- **EXERCISE DETAILS**
Produce a verbatim copy of the entries listed below.

##### RECORDS

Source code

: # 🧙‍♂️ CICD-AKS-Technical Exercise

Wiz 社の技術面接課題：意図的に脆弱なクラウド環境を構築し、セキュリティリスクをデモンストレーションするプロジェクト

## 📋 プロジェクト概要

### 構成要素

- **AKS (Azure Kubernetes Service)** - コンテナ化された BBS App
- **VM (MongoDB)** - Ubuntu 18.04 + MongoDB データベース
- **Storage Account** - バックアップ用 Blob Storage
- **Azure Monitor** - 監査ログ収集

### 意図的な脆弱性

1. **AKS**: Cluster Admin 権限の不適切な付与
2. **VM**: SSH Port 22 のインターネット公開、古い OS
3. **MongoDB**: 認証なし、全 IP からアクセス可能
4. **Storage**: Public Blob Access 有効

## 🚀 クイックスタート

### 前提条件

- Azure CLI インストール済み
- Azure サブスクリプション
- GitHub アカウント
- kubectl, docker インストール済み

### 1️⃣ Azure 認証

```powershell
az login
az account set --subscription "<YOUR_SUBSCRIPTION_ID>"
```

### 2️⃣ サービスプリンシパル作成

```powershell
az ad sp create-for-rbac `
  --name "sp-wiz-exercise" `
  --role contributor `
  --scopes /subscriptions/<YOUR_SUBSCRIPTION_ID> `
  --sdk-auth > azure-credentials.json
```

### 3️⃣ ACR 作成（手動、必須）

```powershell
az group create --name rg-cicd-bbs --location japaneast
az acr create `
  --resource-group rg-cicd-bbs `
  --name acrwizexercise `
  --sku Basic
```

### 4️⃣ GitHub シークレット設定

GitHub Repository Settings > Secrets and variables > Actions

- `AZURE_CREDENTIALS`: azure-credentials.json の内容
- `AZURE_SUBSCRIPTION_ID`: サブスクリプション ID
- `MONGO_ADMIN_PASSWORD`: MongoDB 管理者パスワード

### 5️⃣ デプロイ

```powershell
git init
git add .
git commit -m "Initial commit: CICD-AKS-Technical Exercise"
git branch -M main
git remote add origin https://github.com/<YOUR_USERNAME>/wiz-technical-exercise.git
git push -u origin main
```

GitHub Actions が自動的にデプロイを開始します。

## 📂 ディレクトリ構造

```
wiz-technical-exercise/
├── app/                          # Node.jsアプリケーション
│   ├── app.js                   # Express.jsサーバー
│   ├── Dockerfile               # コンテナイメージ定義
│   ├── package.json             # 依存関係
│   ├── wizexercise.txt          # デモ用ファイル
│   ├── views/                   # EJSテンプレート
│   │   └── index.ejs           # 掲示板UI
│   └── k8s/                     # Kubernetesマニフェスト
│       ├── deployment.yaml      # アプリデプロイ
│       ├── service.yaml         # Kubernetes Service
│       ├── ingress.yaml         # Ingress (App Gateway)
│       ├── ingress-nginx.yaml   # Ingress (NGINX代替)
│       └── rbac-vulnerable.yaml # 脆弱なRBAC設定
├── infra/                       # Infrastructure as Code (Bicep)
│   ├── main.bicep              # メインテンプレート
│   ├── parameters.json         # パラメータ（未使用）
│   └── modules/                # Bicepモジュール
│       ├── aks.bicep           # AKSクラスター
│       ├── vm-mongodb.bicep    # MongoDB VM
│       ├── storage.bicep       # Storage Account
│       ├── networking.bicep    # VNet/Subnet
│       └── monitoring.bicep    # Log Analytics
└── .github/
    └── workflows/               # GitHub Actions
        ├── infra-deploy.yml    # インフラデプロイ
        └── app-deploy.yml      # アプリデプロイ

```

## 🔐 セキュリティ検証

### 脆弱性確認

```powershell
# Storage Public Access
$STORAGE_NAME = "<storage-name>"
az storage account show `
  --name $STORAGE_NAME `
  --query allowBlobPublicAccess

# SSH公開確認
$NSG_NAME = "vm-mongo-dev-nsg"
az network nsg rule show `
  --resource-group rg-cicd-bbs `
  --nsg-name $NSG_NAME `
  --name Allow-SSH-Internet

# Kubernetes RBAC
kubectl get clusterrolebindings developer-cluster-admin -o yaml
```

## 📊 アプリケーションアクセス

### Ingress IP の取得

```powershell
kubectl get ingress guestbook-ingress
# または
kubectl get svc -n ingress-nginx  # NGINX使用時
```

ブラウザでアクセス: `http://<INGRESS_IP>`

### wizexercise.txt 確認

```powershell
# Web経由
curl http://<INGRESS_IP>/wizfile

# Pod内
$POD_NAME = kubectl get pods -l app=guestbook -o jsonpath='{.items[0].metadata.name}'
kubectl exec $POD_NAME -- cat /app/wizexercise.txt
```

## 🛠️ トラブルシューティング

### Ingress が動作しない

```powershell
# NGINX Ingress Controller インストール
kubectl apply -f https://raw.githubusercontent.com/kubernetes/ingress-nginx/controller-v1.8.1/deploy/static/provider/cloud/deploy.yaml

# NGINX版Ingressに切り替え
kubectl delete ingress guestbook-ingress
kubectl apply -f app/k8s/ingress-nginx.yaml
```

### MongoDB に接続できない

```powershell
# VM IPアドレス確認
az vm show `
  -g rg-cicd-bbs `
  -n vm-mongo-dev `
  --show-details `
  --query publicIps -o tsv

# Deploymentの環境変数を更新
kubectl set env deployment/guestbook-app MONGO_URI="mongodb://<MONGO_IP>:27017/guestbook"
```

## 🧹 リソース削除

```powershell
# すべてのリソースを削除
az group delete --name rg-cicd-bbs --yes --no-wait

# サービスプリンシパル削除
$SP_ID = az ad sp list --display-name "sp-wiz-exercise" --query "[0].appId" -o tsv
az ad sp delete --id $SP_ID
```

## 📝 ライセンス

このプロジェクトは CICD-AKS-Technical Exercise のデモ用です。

##########

- **TASK RESULT**
Source code

: # 🧙‍♂️ CICD-AKS-Technical Exercise

Wiz 社の技術面接課題：意図的に脆弱なクラウド環境を構築し、セキュリティリスクをデモンストレーションするプロジェクト

## 📋 プロジェクト概要

### 構成要素

- **AKS (Azure Kubernetes Service)** - コンテナ化された BBS App
- **VM (MongoDB)** - Ubuntu 18.04 + MongoDB データベース
- **Storage Account** - バックアップ用 Blob Storage
- **Azure Monitor** - 監査ログ収集

### 意図的な脆弱性

1. **AKS**: Cluster Admin 権限の不適切な付与
2. **VM**: SSH Port 22 のインターネット公開、古い OS
3. **MongoDB**: 認証なし、全 IP からアクセス可能
4. **Storage**: Public Blob Access 有効

## 🚀 クイックスタート

### 前提条件

- Azure CLI インストール済み
- Azure サブスクリプション
- GitHub アカウント
- kubectl, docker インストール済み

### 1️⃣ Azure 認証

```powershell
az login
az account set --subscription "<YOUR_SUBSCRIPTION_ID>"
```

### 2️⃣ サービスプリンシパル作成

```powershell
az ad sp create-for-rbac `
  --name "sp-wiz-exercise" `
  --role contributor `
  --scopes /subscriptions/<YOUR_SUBSCRIPTION_ID> `
  --sdk-auth > azure-credentials.json
```

### 3️⃣ ACR 作成（手動、必須）

```powershell
az group create --name rg-cicd-bbs --location japaneast
az acr create `
  --resource-group rg-cicd-bbs `
  --name acrwizexercise `
  --sku Basic
```

### 4️⃣ GitHub シークレット設定

GitHub Repository Settings > Secrets and variables > Actions

- `AZURE_CREDENTIALS`: azure-credentials.json の内容
- `AZURE_SUBSCRIPTION_ID`: サブスクリプション ID
- `MONGO_ADMIN_PASSWORD`: MongoDB 管理者パスワード

### 5️⃣ デプロイ

```powershell
git init
git add .
git commit -m "Initial commit: CICD-AKS-Technical Exercise"
git branch -M main
git remote add origin https://github.com/<YOUR_USERNAME>/wiz-technical-exercise.git
git push -u origin main
```

GitHub Actions が自動的にデプロイを開始します。

## 📂 ディレクトリ構造

```
wiz-technical-exercise/
├── app/                          # Node.jsアプリケーション
│   ├── app.js                   # Express.jsサーバー
│   ├── Dockerfile               # コンテナイメージ定義
│   ├── package.json             # 依存関係
│   ├── wizexercise.txt          # デモ用ファイル
│   ├── views/                   # EJSテンプレート
│   │   └── index.ejs           # 掲示板UI
│   └── k8s/                     # Kubernetesマニフェスト
│       ├── deployment.yaml      # アプリデプロイ
│       ├── service.yaml         # Kubernetes Service
│       ├── ingress.yaml         # Ingress (App Gateway)
│       ├── ingress-nginx.yaml   # Ingress (NGINX代替)
│       └── rbac-vulnerable.yaml # 脆弱なRBAC設定
├── infra/                       # Infrastructure as Code (Bicep)
│   ├── main.bicep              # メインテンプレート
│   ├── parameters.json         # パラメータ（未使用）
│   └── modules/                # Bicepモジュール
│       ├── aks.bicep           # AKSクラスター
│       ├── vm-mongodb.bicep    # MongoDB VM
│       ├── storage.bicep       # Storage Account
│       ├── networking.bicep    # VNet/Subnet
│       └── monitoring.bicep    # Log Analytics
└── .github/
    └── workflows/               # GitHub Actions
        ├── infra-deploy.yml    # インフラデプロイ
        └── app-deploy.yml      # アプリデプロイ

```

## 🔐 セキュリティ検証

### 脆弱性確認

```powershell
# Storage Public Access
$STORAGE_NAME = "<storage-name>"
az storage account show `
  --name $STORAGE_NAME `
  --query allowBlobPublicAccess

# SSH公開確認
$NSG_NAME = "vm-mongo-dev-nsg"
az network nsg rule show `
  --resource-group rg-cicd-bbs `
  --nsg-name $NSG_NAME `
  --name Allow-SSH-Internet

# Kubernetes RBAC
kubectl get clusterrolebindings developer-cluster-admin -o yaml
```

## 📊 アプリケーションアクセス

### Ingress IP の取得

```powershell
kubectl get ingress guestbook-ingress
# または
kubectl get svc -n ingress-nginx  # NGINX使用時
```

ブラウザでアクセス: `http://<INGRESS_IP>`

### wizexercise.txt 確認

```powershell
# Web経由
curl http://<INGRESS_IP>/wizfile

# Pod内
$POD_NAME = kubectl get pods -l app=guestbook -o jsonpath='{.items[0].metadata.name}'
kubectl exec $POD_NAME -- cat /app/wizexercise.txt
```

## 🛠️ トラブルシューティング

### Ingress が動作しない

```powershell
# NGINX Ingress Controller インストール
kubectl apply -f https://raw.githubusercontent.com/kubernetes/ingress-nginx/controller-v1.8.1/deploy/static/provider/cloud/deploy.yaml

# NGINX版Ingressに切り替え
kubectl delete ingress guestbook-ingress
kubectl apply -f app/k8s/ingress-nginx.yaml
```

### MongoDB に接続できない

```powershell
# VM IPアドレス確認
az vm show `
  -g rg-cicd-bbs `
  -n vm-mongo-dev `
  --show-details `
  --query publicIps -o tsv

# Deploymentの環境変数を更新
kubectl set env deployment/guestbook-app MONGO_URI="mongodb://<MONGO_IP>:27017/guestbook"
```

## 🧹 リソース削除

```powershell
# すべてのリソースを削除
az group delete --name rg-cicd-bbs --yes --no-wait

# サービスプリンシパル削除
$SP_ID = az ad sp list --display-name "sp-wiz-exercise" --query "[0].appId" -o tsv
az ad sp delete --id $SP_ID
```

## 📝 ライセンス

このプロジェクトは CICD-AKS-Technical Exercise のデモ用です。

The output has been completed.